The abrasive flow machining (AFM) technique has great potentials for machining micro and complicated structures, when the specific media with both favorable fluidity and machinability are essential. In the present study, components, structures and rheological behaviors of a typical type of media were analyzed, based on with the material removal mechanism was firstly discussed. The Carreau-Yasuda model was applied for simulating the AFM process, in which the shear viscosity and relative parameters were precisely determined by analyzing the rheological behaviors of the media. The wall slipping behavior was analyzed and defined by the Generalized Navier slipping model. It was showed that the polymer melt and plasticizer oil presented similar compositions and structures, containing linear chains with few side groups, contributing to the fluidity of the media. The intense peak value in the creep curve (3.55 Pa⁻¹) demonstrated a higher value of the viscous component than that of the elastic component, while the occurrence of saltatory regression further verified the linear structure of polymer chains. Owing to the retraction of streamlines from larger chambers into micro structures, and the combined effects of the shear stress and first normal stress difference, the polymer chains remained in stretched states, leading to uniform indentation depths and machining effects all over the machined surfaces. The flow velocity in the micro holes, which was obtained by the new simulation method, was roughly 1.5 m/s, proving that the retention time (2 × 10⁻³ s) was much shorter than the relaxation time of the media (230 s), indicating long-standing stretched states. The homogenous and a certain degree of shear stress, storage and loss moduli close to the inner hole surface further verified the favorable and uniform machining effects. This research is valuable for guiding the design of the media and abrasive flow machining procedures for micro structures, from aspects of either experiments or simulations.

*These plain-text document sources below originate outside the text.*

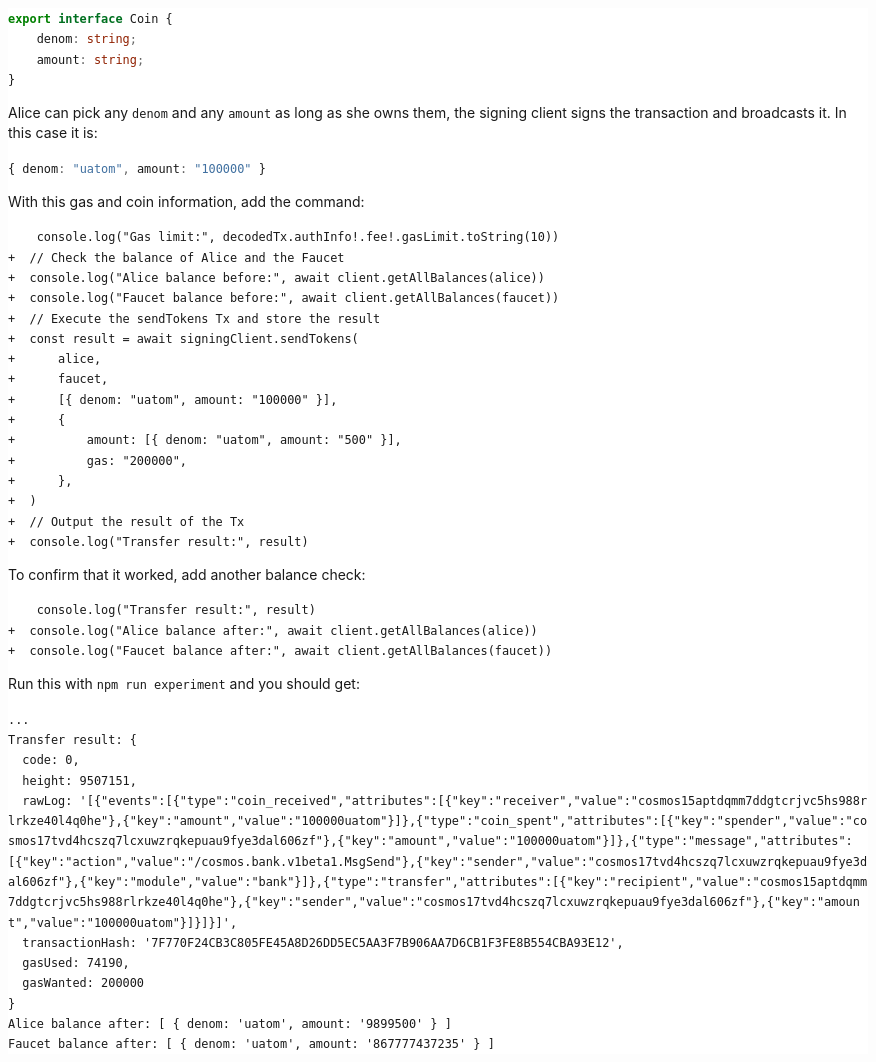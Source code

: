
 ```typescript [https://github.com/confio/cosmjs-types/blob/v0.4.1/src/cosmos/base/v1beta1/coin.ts#L13-L16]
export interface Coin {
    denom: string;
    amount: string;
}
```

Alice can pick any `denom` and any `amount` as long as she owns them, the signing client signs the transaction and broadcasts it. In this case it is:

```typescript
{ denom: "uatom", amount: "100000" }
```

With this gas and coin information, add the command:

```diff-typescript [https://github.com/b9lab/cosmjs-sandbox/blob/send-tokens/experiment.ts#L57-L63]
    console.log("Gas limit:", decodedTx.authInfo!.fee!.gasLimit.toString(10))
+  // Check the balance of Alice and the Faucet
+  console.log("Alice balance before:", await client.getAllBalances(alice))
+  console.log("Faucet balance before:", await client.getAllBalances(faucet))
+  // Execute the sendTokens Tx and store the result
+  const result = await signingClient.sendTokens(
+      alice,
+      faucet,
+      [{ denom: "uatom", amount: "100000" }],
+      {
+          amount: [{ denom: "uatom", amount: "500" }],
+          gas: "200000",
+      },
+  )
+  // Output the result of the Tx
+  console.log("Transfer result:", result)
```

To confirm that it worked, add another balance check:

```diff-typescript [https://github.com/b9lab/cosmjs-sandbox/blob/send-tokens/experiment.ts#L64-L65]
    console.log("Transfer result:", result)
+  console.log("Alice balance after:", await client.getAllBalances(alice))
+  console.log("Faucet balance after:", await client.getAllBalances(faucet))
```

Run this with `npm run experiment` and you should get:

```txt
...
Transfer result: {
  code: 0,
  height: 9507151,
  rawLog: '[{"events":[{"type":"coin_received","attributes":[{"key":"receiver","value":"cosmos15aptdqmm7ddgtcrjvc5hs988rlrkze40l4q0he"},{"key":"amount","value":"100000uatom"}]},{"type":"coin_spent","attributes":[{"key":"spender","value":"cosmos17tvd4hcszq7lcxuwzrqkepuau9fye3dal606zf"},{"key":"amount","value":"100000uatom"}]},{"type":"message","attributes":[{"key":"action","value":"/cosmos.bank.v1beta1.MsgSend"},{"key":"sender","value":"cosmos17tvd4hcszq7lcxuwzrqkepuau9fye3dal606zf"},{"key":"module","value":"bank"}]},{"type":"transfer","attributes":[{"key":"recipient","value":"cosmos15aptdqmm7ddgtcrjvc5hs988rlrkze40l4q0he"},{"key":"sender","value":"cosmos17tvd4hcszq7lcxuwzrqkepuau9fye3dal606zf"},{"key":"amount","value":"100000uatom"}]}]}]',
  transactionHash: '7F770F24CB3C805FE45A8D26DD5EC5AA3F7B906AA7D6CB1F3FE8B554CBA93E12',
  gasUsed: 74190,
  gasWanted: 200000
}
Alice balance after: [ { denom: 'uatom', amount: '9899500' } ]
Faucet balance after: [ { denom: 'uatom', amount: '867777437235' } ]
```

当具有良好流动性和可加工性的特定介质必不可少时，磨料流加工 (AFM) 技术在加工微观和复杂结构方面具有巨大潜力。在本研究中，首先讨论了材料去除机理，分析了典型类型介质的成分、结构和流变行为。Carreau-Yasuda 模型用于模拟 AFM 过程，其中通过分析介质的流变行为来精确确定剪切粘度和相关参数。壁面滑移行为由广义 Navier 滑移模型进行分析和定义。结果表明，聚合物熔体和增塑剂油具有相似的组成和结构，含有具有很少侧基的直链，有助于媒体的流动性。蠕变曲线中的强烈峰值 (3.55 Pa^-1 ) 表明粘性成分的值高于弹性成分的值，而跃迁回归的发生进一步验证了聚合物链的线性结构。由于流线从较大的腔室收缩到微观结构，以及剪切应力和第一法向应力差的共同作用，聚合物链保持拉伸状态，导致整个加工表面的压痕深度和加工效果一致。通过新的模拟方法获得的微孔中的流速约为 1.5 m/s，证明保留时间 (2 × 10 ^-3 s) 远短于介质的弛豫时间（230 s），表明长期处于拉伸状态。靠近内孔表面的均质和一定程度的剪切应力、存储和损耗模量进一步验证了良好且均匀的加工效果。这项研究对于从实验或模拟的各个方面指导微结构的介质和磨料流加工程序的设计都很有价值。